=== Section Start ===
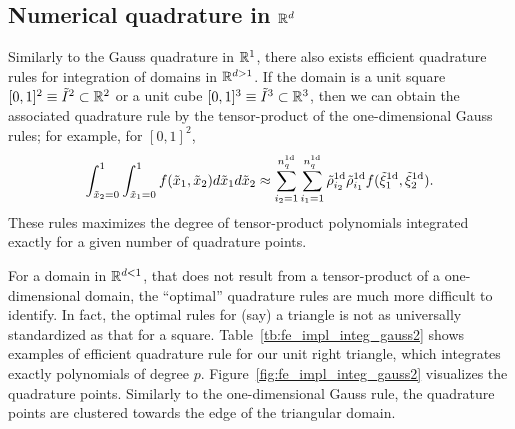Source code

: \subsection{Numerical quadrature in $\mathbb{R}^d$}
\label{sec:fe_quad_nd}
Similarly to the Gauss quadrature in $\mathbb{R}^1$, there also exists efficient quadrature rules for integration of domains in $\mathbb{R}^{d > 1}$.  If the domain is a unit square $[0,1]^2 \equiv \tilde I^2 \subset \mathbb{R}^2$ or a unit cube $[0,1]^3 \equiv \tilde I^3 \subset \mathbb{R}^3$, then we can obtain the associated quadrature rule by the tensor-product of the one-dimensional Gauss rules; for example, for $[0,1]^2$, 
\begin{equation*}
  \int_{\tilde x_2=0}^1 \int_{\tilde x_1=0}^1 f(\tilde x_1,\tilde x_2) d\tilde x_1 d\tilde x_2
  \approx \sum_{i_2 = 1}^{n_q^{\rm 1d}} \sum_{i_1 = 1}^{n_q^{\rm 1d}} \tilde \rho_{i_2}^{\rm 1d} \tilde \rho_{i_1}^{\rm 1d} f(\tilde \xi_1^{\rm 1d}, \tilde \xi_2^{\rm 1d}).
\end{equation*}
These rules maximizes the degree of tensor-product polynomials integrated exactly for a given number of quadrature points.

For a domain in $\mathbb{R}^{d < 1}$, that does not result from a tensor-product of a one-dimensional domain, the ``optimal'' quadrature rules are much more difficult to identify.  In fact, the optimal rules for (say) a triangle is not as universally standardized as that for a square. Table~\ref{tb:fe_impl_integ_gauss2} shows examples of efficient quadrature rule for our unit right triangle, which integrates exactly polynomials of degree $p$.  Figure~\ref{fig:fe_impl_integ_gauss2} visualizes the quadrature points.  Similarly to the one-dimensional Gauss rule, the quadrature points are clustered towards the edge of the triangular domain.


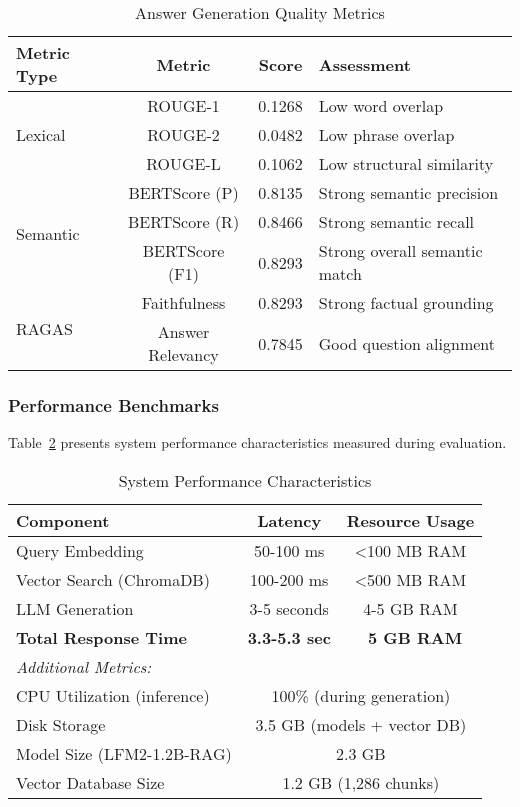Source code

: \begin{table}[htbp]
\centering
\caption{Answer Generation Quality Metrics}
\label{tab:generation_metrics}
\begin{tabular}{lccl}
\toprule
\textbf{Metric Type} & \textbf{Metric} & \textbf{Score} & \textbf{Assessment} \\
\midrule
\multirow{3}{*}{Lexical}
& ROUGE-1 & 0.1268 & Low word overlap \\
& ROUGE-2 & 0.0482 & Low phrase overlap \\
& ROUGE-L & 0.1062 & Low structural similarity \\
\midrule
\multirow{3}{*}{Semantic}
& BERTScore (P) & 0.8135 & Strong semantic precision \\
& BERTScore (R) & 0.8466 & Strong semantic recall \\
& BERTScore (F1) & 0.8293 & Strong overall semantic match \\
\midrule
\multirow{2}{*}{RAGAS}
& Faithfulness & 0.8293 & Strong factual grounding \\
& Answer Relevancy & 0.7845 & Good question alignment \\
\bottomrule
\end{tabular}
\end{table}

\subsubsection{Performance Benchmarks}

Table~\ref{tab:performance} presents system performance characteristics measured during evaluation.

\begin{table}[htbp]
\centering
\caption{System Performance Characteristics}
\label{tab:performance}
\begin{tabular}{lcc}
\toprule
\textbf{Component} & \textbf{Latency} & \textbf{Resource Usage} \\
\midrule
Query Embedding & 50-100 ms & <100 MB RAM \\
Vector Search (ChromaDB) & 100-200 ms & <500 MB RAM \\
LLM Generation & 3-5 seconds & 4-5 GB RAM \\
\midrule
\textbf{Total Response Time} & \textbf{3.3-5.3 sec} & \textbf{~5 GB RAM} \\
\midrule
\multicolumn{3}{l}{\textit{Additional Metrics:}} \\
CPU Utilization (inference) & \multicolumn{2}{c}{100\% (during generation)} \\
Disk Storage & \multicolumn{2}{c}{3.5 GB (models + vector DB)} \\
Model Size (LFM2-1.2B-RAG) & \multicolumn{2}{c}{2.3 GB} \\
Vector Database Size & \multicolumn{2}{c}{1.2 GB (1,286 chunks)} \\
\bottomrule
\end{tabular}
\end{table}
=== Section End ===
Transcribe the entries above word for word, but leave every picture out of your copy.

Source code

: \subsection{Numerical quadrature in $\mathbb{R}^d$}
\label{sec:fe_quad_nd}
Similarly to the Gauss quadrature in $\mathbb{R}^1$, there also exists efficient quadrature rules for integration of domains in $\mathbb{R}^{d > 1}$.  If the domain is a unit square $[0,1]^2 \equiv \tilde I^2 \subset \mathbb{R}^2$ or a unit cube $[0,1]^3 \equiv \tilde I^3 \subset \mathbb{R}^3$, then we can obtain the associated quadrature rule by the tensor-product of the one-dimensional Gauss rules; for example, for $[0,1]^2$, 
\begin{equation*}
  \int_{\tilde x_2=0}^1 \int_{\tilde x_1=0}^1 f(\tilde x_1,\tilde x_2) d\tilde x_1 d\tilde x_2
  \approx \sum_{i_2 = 1}^{n_q^{\rm 1d}} \sum_{i_1 = 1}^{n_q^{\rm 1d}} \tilde \rho_{i_2}^{\rm 1d} \tilde \rho_{i_1}^{\rm 1d} f(\tilde \xi_1^{\rm 1d}, \tilde \xi_2^{\rm 1d}).
\end{equation*}
These rules maximizes the degree of tensor-product polynomials integrated exactly for a given number of quadrature points.

For a domain in $\mathbb{R}^{d < 1}$, that does not result from a tensor-product of a one-dimensional domain, the ``optimal'' quadrature rules are much more difficult to identify.  In fact, the optimal rules for (say) a triangle is not as universally standardized as that for a square. Table~\ref{tb:fe_impl_integ_gauss2} shows examples of efficient quadrature rule for our unit right triangle, which integrates exactly polynomials of degree $p$.  Figure~\ref{fig:fe_impl_integ_gauss2} visualizes the quadrature points.  Similarly to the one-dimensional Gauss rule, the quadrature points are clustered towards the edge of the triangular domain.


Source code

: \begin{table}[htbp]
\centering
\caption{Answer Generation Quality Metrics}
\label{tab:generation_metrics}
\begin{tabular}{lccl}
\toprule
\textbf{Metric Type} & \textbf{Metric} & \textbf{Score} & \textbf{Assessment} \\
\midrule
\multirow{3}{*}{Lexical}
& ROUGE-1 & 0.1268 & Low word overlap \\
& ROUGE-2 & 0.0482 & Low phrase overlap \\
& ROUGE-L & 0.1062 & Low structural similarity \\
\midrule
\multirow{3}{*}{Semantic}
& BERTScore (P) & 0.8135 & Strong semantic precision \\
& BERTScore (R) & 0.8466 & Strong semantic recall \\
& BERTScore (F1) & 0.8293 & Strong overall semantic match \\
\midrule
\multirow{2}{*}{RAGAS}
& Faithfulness & 0.8293 & Strong factual grounding \\
& Answer Relevancy & 0.7845 & Good question alignment \\
\bottomrule
\end{tabular}
\end{table}

\subsubsection{Performance Benchmarks}

Table~\ref{tab:performance} presents system performance characteristics measured during evaluation.

\begin{table}[htbp]
\centering
\caption{System Performance Characteristics}
\label{tab:performance}
\begin{tabular}{lcc}
\toprule
\textbf{Component} & \textbf{Latency} & \textbf{Resource Usage} \\
\midrule
Query Embedding & 50-100 ms & <100 MB RAM \\
Vector Search (ChromaDB) & 100-200 ms & <500 MB RAM \\
LLM Generation & 3-5 seconds & 4-5 GB RAM \\
\midrule
\textbf{Total Response Time} & \textbf{3.3-5.3 sec} & \textbf{~5 GB RAM} \\
\midrule
\multicolumn{3}{l}{\textit{Additional Metrics:}} \\
CPU Utilization (inference) & \multicolumn{2}{c}{100\% (during generation)} \\
Disk Storage & \multicolumn{2}{c}{3.5 GB (models + vector DB)} \\
Model Size (LFM2-1.2B-RAG) & \multicolumn{2}{c}{2.3 GB} \\
Vector Database Size & \multicolumn{2}{c}{1.2 GB (1,286 chunks)} \\
\bottomrule
\end{tabular}
\end{table}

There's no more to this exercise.